Hannah Arendt (/ˈɛərənt, ˈɑːr-/, also US: /əˈrɛnt/, German: [ˈaːʁənt]; 14 October 1906 – 4 December 1975), was a German-American political thinker. Her many books and articles have had a lasting influence on political theory and philosophy. Arendt is widely considered one of the most important political thinkers of the 20th century.
Arendt was born in Linden, Hanover Germany in 1906. At the age of three, her family moved to the capital of East Prussia, Königsberg, so that her father's syphilis could be treated. Paul Arendt had contracted the disease in his youth, and it was thought to be in remission when Arendt was born. He died when she was seven. Arendt was raised in a politically progressive, secular family. Her mother was an ardent supporter of the Social Democrats. After completing her secondary education in Berlin, she studied at the University of Marburg under Martin Heidegger, with whom she had a brief affair. She obtained her doctorate in philosophy writing on Love and Saint Augustine at the University of Heidelberg in 1929 under the direction of the existentialist philosopher, Karl Jaspers.
Hannah Arendt married Günther Stern in 1929, but soon began to encounter increasing antisemitism in 1930s Nazi Germany. Adolf Hitler came to power in 1933, and while researching antisemitic propaganda for the Zionist Federation of Germany in Berlin that year, Arendt was arrested for collected antisemitic research at the Prussian State Library and briefly imprisoned by the Gestapo. On release, she fled Germany, living in Czechoslovakia and Switzerland before settling in Paris. There she worked for Youth Aliyah, assisting young Jews to emigrate to Palestine. Divorcing Stern in 1937, she married Heinrich Blücher in 1940, but when Germany invaded France in 1940 she was detained by the French as an alien, despite having been stripped of her German citizenship in 1937. She escaped and made her way to the United States in 1941 via Portugal. She settled in New York, which remained her principal residence for the rest of her life. She became a writer and editor and worked for the Jewish Cultural Reconstruction, becoming an American citizen in 1950. With the publication of The Origins of Totalitarianism in 1951, her reputation as a thinker and writer was established and a series of works followed. These included the books The Human Condition in 1958, as well as Eichmann in Jerusalem and On Revolution in 1963. She taught at many American universities, while declining tenure-track appointments. She died suddenly of a heart attack in 1975, at the age of 69, leaving her last work, The Life of the Mind, unfinished.

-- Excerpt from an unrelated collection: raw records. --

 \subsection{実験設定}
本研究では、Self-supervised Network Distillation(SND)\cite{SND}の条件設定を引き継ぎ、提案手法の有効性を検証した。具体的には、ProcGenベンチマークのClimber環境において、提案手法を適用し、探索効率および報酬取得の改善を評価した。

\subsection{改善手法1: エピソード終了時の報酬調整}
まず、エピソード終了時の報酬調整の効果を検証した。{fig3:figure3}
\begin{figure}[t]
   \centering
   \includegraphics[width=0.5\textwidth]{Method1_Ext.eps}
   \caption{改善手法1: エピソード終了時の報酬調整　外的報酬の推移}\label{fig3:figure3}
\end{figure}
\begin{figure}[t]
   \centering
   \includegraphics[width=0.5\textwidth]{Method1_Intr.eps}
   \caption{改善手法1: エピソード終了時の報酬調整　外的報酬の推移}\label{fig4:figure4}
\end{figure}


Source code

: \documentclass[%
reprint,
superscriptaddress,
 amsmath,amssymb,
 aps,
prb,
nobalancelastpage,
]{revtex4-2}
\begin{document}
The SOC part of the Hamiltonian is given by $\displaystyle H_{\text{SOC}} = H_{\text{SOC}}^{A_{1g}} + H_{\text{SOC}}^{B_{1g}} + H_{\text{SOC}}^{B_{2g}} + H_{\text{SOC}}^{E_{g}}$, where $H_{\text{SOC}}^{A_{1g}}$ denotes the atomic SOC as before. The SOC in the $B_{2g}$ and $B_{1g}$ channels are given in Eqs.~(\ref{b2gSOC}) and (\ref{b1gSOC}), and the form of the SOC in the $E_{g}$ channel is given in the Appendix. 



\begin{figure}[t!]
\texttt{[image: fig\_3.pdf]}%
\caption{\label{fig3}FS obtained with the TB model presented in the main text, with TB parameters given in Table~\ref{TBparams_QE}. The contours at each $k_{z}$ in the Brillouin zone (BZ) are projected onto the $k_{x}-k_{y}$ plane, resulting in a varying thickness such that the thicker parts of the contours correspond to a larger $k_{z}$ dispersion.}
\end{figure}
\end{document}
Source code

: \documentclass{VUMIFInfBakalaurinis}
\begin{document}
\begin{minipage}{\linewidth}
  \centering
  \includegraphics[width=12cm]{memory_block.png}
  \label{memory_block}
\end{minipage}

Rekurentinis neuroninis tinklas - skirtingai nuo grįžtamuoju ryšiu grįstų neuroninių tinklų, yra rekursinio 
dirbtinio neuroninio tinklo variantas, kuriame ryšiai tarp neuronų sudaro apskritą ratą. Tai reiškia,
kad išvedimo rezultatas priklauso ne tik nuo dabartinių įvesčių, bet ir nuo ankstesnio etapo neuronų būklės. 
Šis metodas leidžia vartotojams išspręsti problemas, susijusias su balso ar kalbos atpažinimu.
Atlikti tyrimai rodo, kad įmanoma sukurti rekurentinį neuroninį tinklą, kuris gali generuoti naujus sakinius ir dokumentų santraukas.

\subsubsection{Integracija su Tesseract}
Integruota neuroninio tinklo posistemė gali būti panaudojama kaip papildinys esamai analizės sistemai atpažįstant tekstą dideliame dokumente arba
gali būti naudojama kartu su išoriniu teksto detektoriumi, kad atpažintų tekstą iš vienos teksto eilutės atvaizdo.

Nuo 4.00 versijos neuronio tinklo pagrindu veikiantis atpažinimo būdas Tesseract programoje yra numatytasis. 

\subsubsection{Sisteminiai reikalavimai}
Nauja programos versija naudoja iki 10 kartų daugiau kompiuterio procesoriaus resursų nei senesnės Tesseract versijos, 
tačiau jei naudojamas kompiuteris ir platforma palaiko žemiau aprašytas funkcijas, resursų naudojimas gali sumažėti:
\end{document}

Her works cover a broad range of topics, but she is best known for those dealing with the nature of power and evil, as well as politics, direct democracy, authority, and totalitarianism. In the popular mind she is best remembered for the controversy surrounding the trial of Adolf Eichmann, her attempt to explain how ordinary people become actors in totalitarian systems, which was considered by some an apologia, and for the phrase "the banality of evil". She is commemorated by institutions and journals devoted to her thinking, the Hannah Arendt Prize for political thinking, and on stamps, street names and schools, amongst other things.